As a result of yesterday's directions, a Notice of Motion was filed in Court this morning. The applicant also filed and read the affidavit of Michelle Mullard, the applicant's solicitor, sworn 21 November 2017, and Ms Mullard was cross-examined by Mr Tomasetti. The parties then made further submissions, which I summarise as follows.
Mr Pickles submits that the Court should take into account ss 56-59 of the Civil Procedure Act 2005 (NSW) in determining whether or not to allow the tender, and refers to the "dictates of justice". The applicant's primary position is that MFI 5 comes from the joint traffic engineers' evidence and is not something the applicant has "dreamt up". Mr Pickles refers to Exhibit A, p 1321-1323, the traffic engineering evidence (p 304 on day four, and at p 223-226, line 17), which he submits makes it clear that the essence of MFI 5 was already the subject of evidence as "Option B". He refers to the traffic joint report, where experts specifically refer to various devices to control traffic arising from the proposed easement, including boom gates, and the like. He submits that, to the extent that there is "new" evidence, it is limited to the precise manner of how trucks would be controlled on the applicant's site itself, and not on the respondent's land. He thus submits that the amended wording of the proposed easement in MFI 5 reflects the evidence.

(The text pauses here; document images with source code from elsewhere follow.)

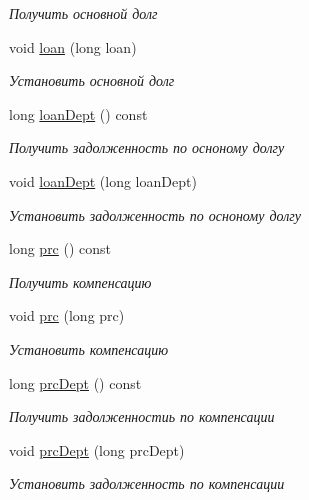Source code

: \begin{DoxyCompactItemize}
\begin{DoxyCompactList}\small\item\em Получить основной долг \end{DoxyCompactList}\item 
void \hyperlink{classkpk_1_1data_1_1_loan_oper_value_ab5e5d0809777c84ba37e4799e5049441}{loan} (long loan)
\begin{DoxyCompactList}\small\item\em Установить основной долг \end{DoxyCompactList}\item 
long \hyperlink{classkpk_1_1data_1_1_loan_oper_value_a7bf3672ba4a76178c9ac56c9bfb7d41c}{loan\+Dept} () const 
\begin{DoxyCompactList}\small\item\em Получить задолженность по осноному долгу \end{DoxyCompactList}\item 
void \hyperlink{classkpk_1_1data_1_1_loan_oper_value_a3018a5c77b71f5cbf7b770a63d619c8b}{loan\+Dept} (long loan\+Dept)
\begin{DoxyCompactList}\small\item\em Установить задолженность по осноному долгу \end{DoxyCompactList}\item 
long \hyperlink{classkpk_1_1data_1_1_loan_oper_value_a73063afb20f403339b47a1459b5cf0e8}{prc} () const 
\begin{DoxyCompactList}\small\item\em Получить компенсацию \end{DoxyCompactList}\item 
void \hyperlink{classkpk_1_1data_1_1_loan_oper_value_aeb8f5417e33bedd2ad4fa5af05265be6}{prc} (long prc)
\begin{DoxyCompactList}\small\item\em Установить компенсацию \end{DoxyCompactList}\item 
long \hyperlink{classkpk_1_1data_1_1_loan_oper_value_a4ec5046e4e88a88d1fe753c8f4767f79}{prc\+Dept} () const 
\begin{DoxyCompactList}\small\item\em Получить задолженностиь по компенсации \end{DoxyCompactList}\item 
void \hyperlink{classkpk_1_1data_1_1_loan_oper_value_a4c054186ad90a49951ae2a4ee9d29331}{prc\+Dept} (long prc\+Dept)
\begin{DoxyCompactList}\small\item\em Установить задолженность по компенсации \end{DoxyCompactList}\item 

\end{DoxyCompactItemize}
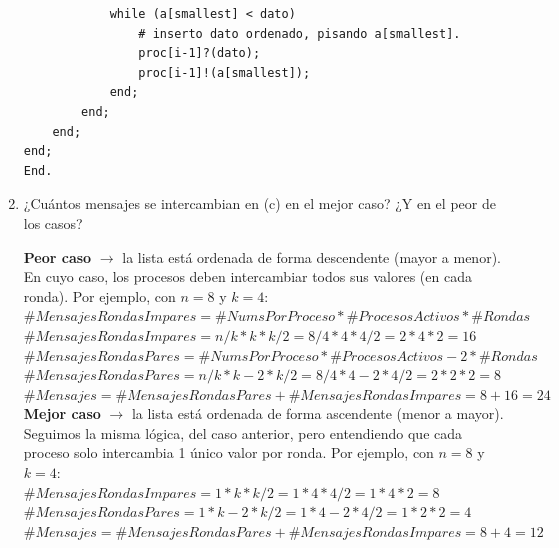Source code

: \documentclass[a4paper, 10pt]{article}
\newenvironment{QandA}{
    \begin{enumerate}\bfseries}
    {\end{enumerate}
}
\newenvironment{answered}{\par\normalfont}{}
\begin{document}
\begin{QandA}
\begin{enumerate}[labelindent=0pt, align=left, leftmargin=0pt]
\begin{answered}
\begin{lstlisting}
            while (a[smallest] < dato)
                # inserto dato ordenado, pisando a[smallest].
                proc[i-1]?(dato);
                proc[i-1]!(a[smallest]);
            end;
        end;
    end;
end;
End.
\end{lstlisting}
\end{answered}
\item ¿Cuántos mensajes se intercambian en (c) en el mejor caso? ¿Y en el peor de los casos?
\begin{answered}
    \textbf{Peor caso} $\rightarrow$ la lista está ordenada de forma descendente (mayor a menor). En cuyo caso, los procesos deben intercambiar todos sus valores (en cada ronda). Por ejemplo, con $n=8$ y $k=4$:
    \\
    $\#MensajesRondasImpares = \#NumsPorProceso * \#ProcesosActivos * \#Rondas$
    \\
    $\#MensajesRondasImpares = n/k * k * k/2 = 8/4 * 4 * 4/2 = 2 * 4 * 2 = 16$ 
    \\
    $\#MensajesRondasPares = \#NumsPorProceso * \#ProcesosActivos - 2 * \#Rondas$
    \\
    $\#MensajesRondasPares = n/k * k-2 * k/2 = 8/4 * 4-2 * 4/2 = 2 * 2 * 2 = 8$ 
    \\
    $\#Mensajes = \#MensajesRondasPares + \#MensajesRondasImpares = 8 + 16 = 24$
    \\
    \textbf{Mejor caso} $\rightarrow$ la lista está ordenada de forma ascendente (menor a mayor). Seguimos la misma lógica, del caso anterior, pero entendiendo que cada proceso solo intercambia 1 único valor por ronda. Por ejemplo, con $n=8$ y $k=4$:
    \\
    $\#MensajesRondasImpares = 1 * k * k/2 = 1 * 4 * 4/2 = 1 * 4 * 2 = 8$
    \\
    $\#MensajesRondasPares = 1 * k-2 * k/2 = 1 * 4-2 * 4/2 = 1 * 2 * 2 = 4$
    \\
    $\#Mensajes = \#MensajesRondasPares + \#MensajesRondasImpares = 8 + 4 = 12$
\end{answered}


\end{enumerate}
\end{QandA}
\end{document}
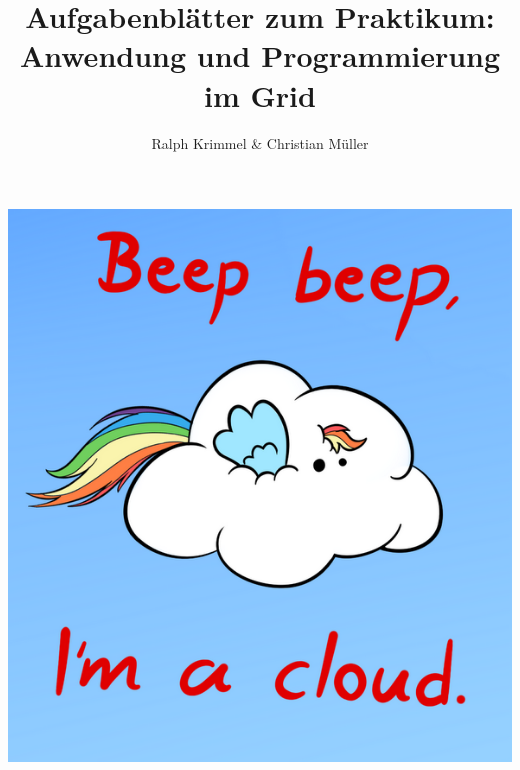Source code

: \documentclass{article}
\title{Aufgabenbl\"atter zum Praktikum: Anwendung und Programmierung im Grid}
\author{Ralph Krimmel \& Christian M\"uller}
\begin{document}
\maketitle{}
\vspace{2cm}
\begin{center}
	\includegraphics[scale=0.4]{logo.png}
\end{center}
\newpage
\tableofcontents
\newpage

\newpage

\newpage

\newpage

\end{document}
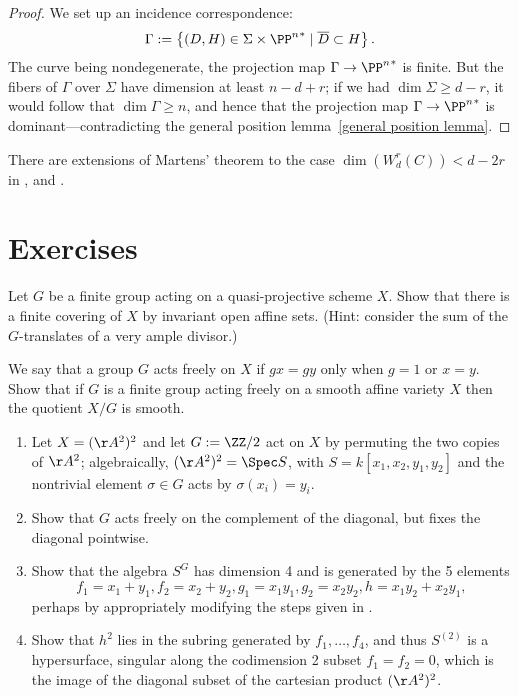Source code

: \begin{proof}
We set up an incidence correspondence: 
$$
\Gamma := \left\{ (D, H) \in \Sigma \times {\PP^n}^* \mid \overline D \subset H \right\}.
$$
The curve being nondegenerate, the projection map $\Gamma \to  {\PP^n}^*$ is finite. But the fibers of $\Gamma$ over $\Sigma$ have dimension at least $n-d+r$; if we had $\dim \Sigma \geq d-r$, it would follow that $\dim \Gamma \geq n$, and hence that the projection map $\Gamma \to  {\PP^n}^*$ is dominant---contradicting the general position lemma~\ref{general position lemma}.
\end{proof}

There are extensions of Martens' theorem to the case $\dim(W^r_d(C)) < d-2r$ in \cite{Mumford-Prym1} \cite{Keem},
and \cite{Coppens}.

\section{Exercises}

\begin{exercise}
 Let $G$ be a finite group acting on a quasi-projective scheme $X$. Show that there is a finite covering of $X$ by invariant open affine sets. (Hint: consider the sum of the $G$-translates of a very ample divisor.)
\end{exercise}

\begin{exercise}\label{free actions}
We say that a group $G$ acts freely on $X$ if $gx = gy$ only when $g =1$ or $x=y$. Show that
 if $G$ is a finite group acting freely on a smooth affine variety $X$ then the quotient $X/G$ is smooth.
\end{exercise}

\begin{exercise}
 \label{sym2A2} 
 \begin{enumerate}
 \item Let $X = (\AA^{2})^{2}$ and let $G := \ZZ/2$ act on $X$ by permuting the two copies of  $\AA^{2}$; algebraically,
$(\AA^{2})^{2} = \Spec S$, with $S = k[x_{1},x_{2}, y_{1}, y_{2}]$ and the nontrivial element $\sigma\in G$ acts by
$\sigma(x_{i}) = y_{i}$. 
\item Show that $G$ acts freely on the complement of the diagonal, but fixes the diagonal pointwise.
\item Show that the algebra $S^{G}$ has dimension 4 and is generated by the 5 elements
$$ 
f_{1} = x_{1}+y_{1}, f_{2} = x_{2}+y_{2}, g_{1} = x_{1}y_{1}, g_{2} = x_{2}y_{2}, h = x_{1}y_{2}+x_{2}y_{1},
$$
perhaps by appropriately modifying the steps given in \cite[Exercise 1.6]{Eisenbud1995}. 
\item Show that $h^2$ lies in the subring generated by $f_1,\dots, f_4$, and thus $S^{(2)}$ is a hypersurface, singular
along the  codimension 2 subset $f_{1} = f_{2} = 0$, which is the image of the diagonal subset of the 
cartesian product $(\AA^{2})^{2}$.
\end{enumerate}
\end{exercise}

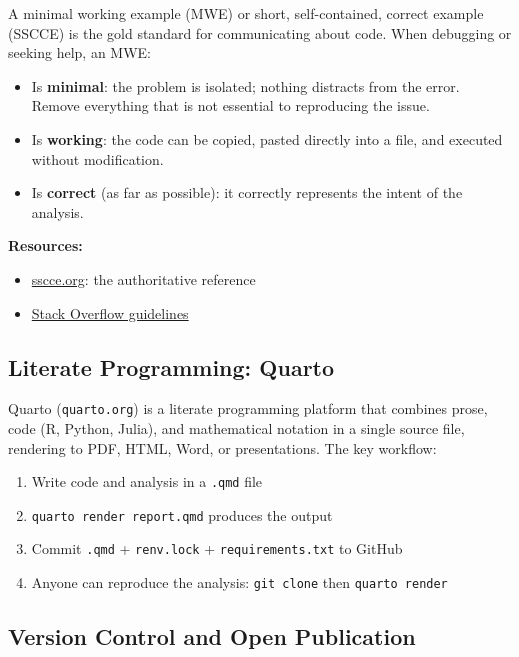 A minimal working example (MWE) or
short, self-contained, correct example (SSCCE) is the gold standard for
communicating about code. When debugging or seeking help, an MWE:

\begin{itemize}
  \item Is \textbf{minimal}: the problem is isolated; nothing distracts from
    the error. Remove everything that is not essential to reproducing the issue.
  \item Is \textbf{working}: the code can be copied, pasted directly into a
    file, and executed without modification.
  \item Is \textbf{correct} (as far as possible): it correctly represents
    the intent of the analysis.
\end{itemize}

\noindent\textbf{Resources:}
\begin{itemize}
  \item \href{http://www.sscce.org}{sscce.org}: the authoritative reference
  \item \href{https://stackoverflow.com/help/minimal-reproducible-example}{%
    Stack Overflow guidelines}
\end{itemize}

\subsection{Literate Programming: Quarto}

Quarto (\texttt{quarto.org}) is a literate programming platform that
combines prose, code (R, Python, Julia), and mathematical notation in a
single source file, rendering to PDF, HTML, Word, or presentations. The
key workflow:

\begin{enumerate}
  \item Write code and analysis in a \texttt{.qmd} file
  \item \texttt{quarto render report.qmd} produces the output
  \item Commit \texttt{.qmd} + \texttt{renv.lock} + \texttt{requirements.txt}
    to GitHub
  \item Anyone can reproduce the analysis: \texttt{git clone} then
    \texttt{quarto render}
\end{enumerate}

\subsection{Version Control and Open Publication}

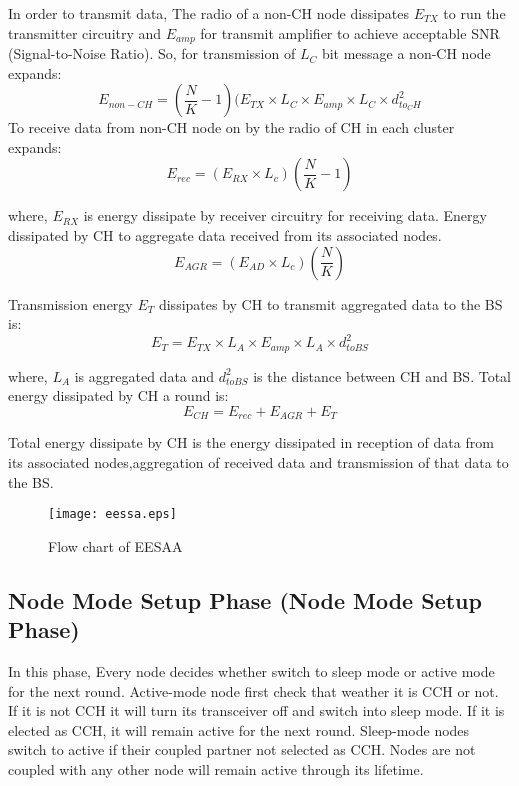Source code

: \documentclass[journal]{IEEEtran}
\begin{document}
In order to transmit data, The radio of a non-CH node dissipates $E_{TX}$ to run the transmitter circuitry and $E_{amp}$ for transmit amplifier to achieve acceptable SNR (Signal-to-Noise Ratio). So, for transmission of $L_{C}$ bit message a non-CH node expands:
\begin{equation}\label{3}
   E_{non-CH}=\left(\frac{N}{K}-1 \right)(E_{TX}\times L_{C}\times E_{amp}\times L_{C}\times d^{2}_{to_CH}
\end{equation}
To receive data from non-CH node on by the radio of CH in each cluster expands:
\begin{equation}\label{3}
    E_{rec}= ({E}_{RX}\times {L}_{c})\left(\frac{N}{K}-1 \right)
\end{equation}

 where, ${E}_{RX}$ is energy dissipate by receiver circuitry for receiving data. Energy dissipated by CH to aggregate data received from its associated nodes.
\begin{equation}\label{5}
    E_{AGR}= ({E}_{AD} \times {L}_{c})\left(\frac{N}{K} \right)
\end{equation}


 Transmission energy $E_{T}$ dissipates by CH to transmit aggregated data to the BS is:
\begin{equation}\label{6}
    E_{T}=E_{TX} \times L_{A} \times E_{amp} \times L_{A} \times d^{2}_{to BS}
\end{equation}

 where, $L_{A}$ is aggregated data and $d^{2}_{to BS}$ is the distance between CH and BS. Total energy dissipated by CH  a round is:
\begin{equation}\label{7}
    E_{CH}=E_{rec}+E_{AGR}+E_{T}
\end{equation}

 Total energy dissipate by CH is the energy dissipated in reception of data from its associated nodes,aggregation of received data and transmission of that data to the BS.

 \begin{figure*}[t]
\begin{center}
\texttt{[image: eessa.eps]}
\caption{Flow chart of EESAA}\label{Figure 33}
\end{center}
\end{figure*}

 \subsection{Node Mode Setup Phase (Node Mode Setup Phase)}
 In this phase, Every node decides whether switch to sleep mode or active mode for the next round. Active-mode node first check that weather it is CCH or not. If it is not CCH it will turn its transceiver off and switch into sleep mode. If it is elected as CCH, it will remain active for the next round. Sleep-mode nodes switch to active if their coupled partner not selected as CCH. Nodes are not coupled with any other node will remain active through its lifetime.
\end{document}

Mr Pickles emphasised that there was a need for the Court to balance the prejudice said to be caused to the respondent against the scope of the amendment, and submits that the new material is facultative and not intended to introduce new matters. He submits that MFI 4 objectively viewed is reflective of the evidence already given, and this is a matter which the Court would properly take into account in relation to the accepted prejudice to the respondent that is, to use his word, "minimal". To address the prejudice, Mr Pickles submits that some time could be allowed, to enable communication with the experts and others. He also notes that the valuers have already in their evidence hypothesised something to the effect of Option B (MFI 5). Mr Pickles refers to the joint report of the valuers in Exhibit A at p 1323, which was filed on 5 April 2017, and notes that the valuers have already valued the revised right of way envisaged in MFI 5, and refers to "scenario 3" of that joint report.
In relation to MFI 4, Mr Pickles says that there should be no concern. He submits that plan 4 and plan 7 attached thereto show signage that is already the subject of evidence, and shows a new gate and chain fence. He also refers to s 38 of the Land and Environment Court Act 1979 (NSW) which provides that this particular class of proceedings is to be conducted with as little formality as appropriate. He also says that s 58 of the Civil Procedure Act 2005 (NSW) provides a balance in the interests of justice, and that a fair reading of the transcript of the earlier hearing would indicate that the evidence underlying MFI 4 has already been given, and that there is little or no prejudice arising from the tender of the material.
Mr Tomasetti, in reply, refers the Court to the evidence given by the various experts, particularly the town planners, Mr Fielding and Mr Mitchell, on 13 April 2017 at line 16, at transcript p 414 and following. He also refers to the traffic expert evidence, and says that it was made abundantly clear on a much earlier occasion that the intention of the Court was that the town planners and others would be given the opportunity to look at any new material such as that now contained in MFI 4 and MFI 5. Mr Tomasetti reiterates his submissions made yesterday and submits that the applicant's seven month delay in providing the material is such that the tenders should not be allowed at all. He repeats the concerns of the respondent (and the respective landowners) and the difficulty they face in the conduct in these proceedings. He again indicates also that the applicant is seeking a right of way, an indulgence, and reminds the Court that earlier hearing dates have already been vacated due to the applicant's earlier default. Mr Tomasetti says that there will be significant expense should the tender be allowed, and that the prejudice is incurable and has caused stress to his clients. The inconvenience, expenses, and distress should be sufficient to disallow the tender, and this combined with the applicant's failure to comply with the Court's orders indicates that the Court would not allow the indulgence of the tender.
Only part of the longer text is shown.